I know someone who has those Sonus Faber's, I can see why you would want a pair like them. :daydream:


----------



## MrPorterhouse (Jul 29, 2006)

Thanks for the input. My dad is a highly skilled woodworker who has built furniture, cabinets, tables, butcher blocks, and all kinds of custom trim and built-ins for homes. Speaker cabinets are no problem. Crossovers can be a bit tricky to tweak for my noobie level tweaking skills, but if I go off of an existing design, then I should be safe. Looks like I'll have to dig into the DIY threads here, there and everywhere a bit deeper.


----------



## JCD (Apr 20, 2006)

From what I've seen/read/heard, a lot of the expense of the really high end speakers is the wood working skills and not so much the "hardware" (i.e., drivers and crossovers). I'd bet that the drivers and crossovers would run in the $2k range for the pair -- based on nothing other than a gut guess.

And if were going to be dropping that kinda coin on some drivers, I'd skip the passive crossover and go to active.

JCD


----------



## Geoff St. Germain (Dec 18, 2006)

If I'm not mistaken Sonus uses custom spec'd Scan-Speak and Vifa drivers. As such, looking at the high end offerings from these companies should give you a ballpark for the drivers. Factor in a couple hundred for crossovers and that should get you there. I'd ballpark the drivers at about $1500-2000 (~$200-250 per driver). 

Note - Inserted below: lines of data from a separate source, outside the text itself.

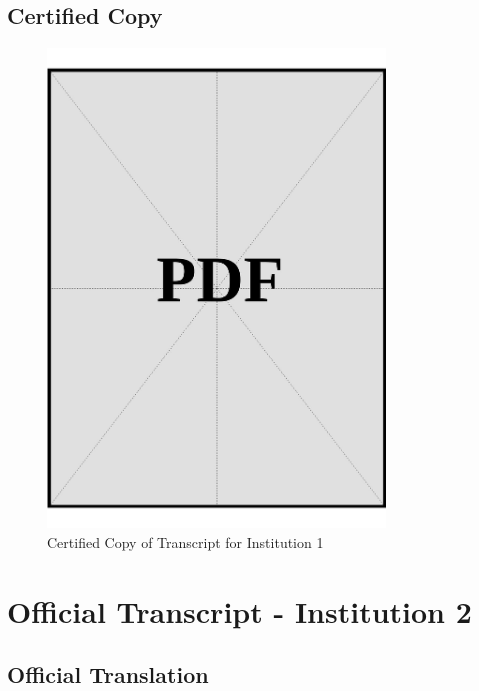 \clearpage

\subsection*{Certified Copy}
\vspace*{\fill}

\begin{figure}[h]
    \centering
    \includegraphics[page=1, width=0.8\textwidth]{../application-docs/applicant/post-secondary-institutions/institution-1/transcript/certified-copies.pdf}
    \caption{Certified Copy of Transcript for Institution 1}
    \label{fig:institution-1-transcript-certified-copy}
\end{figure}

\vspace*{\fill}
\clearpage


\section{Official Transcript - Institution 2}\label{sec:institution-2-transcript}

\subsection*{Official Translation}
\vspace*{\fill}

Like JCD said $2K should cut it and a good active crossover that has a lot of variable parameters will allow easy tweaking. I would imagine that a decent active crossover would be more cost effective than the swapping of components required for tweaking a passive crossover for a one-off pair of speakers. I suppose you also need more channels of amplification, but that can be had as well for not too much money. In total you'd be looking at only a fraction of the cost of those $10K/pair speakers to build something comparable. Of course you must consider your time to be free. If it's a hobby you enjoy then it's no big deal. If it's just to save money it could be frustrating.


----------



## southworth (Oct 7, 2006)

You might want to take a look at this build therad in the Ekta-XT:

www.troelsgravesen.dk/ekta_bjoern.html


----------



## MrPorterhouse (Jul 29, 2006)

Thanks again, guys. Fantastic info. I do understand that the craftmanship is the time limiting and highest requirement of skill. While I don't have a great deal of either, my dad is retired so he has lots of time and he has professional level woodworking skills that he enjoys using to buld all kinds of stuff. I have the interest to build the crossovers and handle the electronics and drivers so we make for a good team. All I need are the right resources and help to get pointed in the right direction. With the help I've got so far, I'm on my way already. I've ordered the book Speakerbuilding 201 and will consider the Loudspeaker Cookbook next.


----------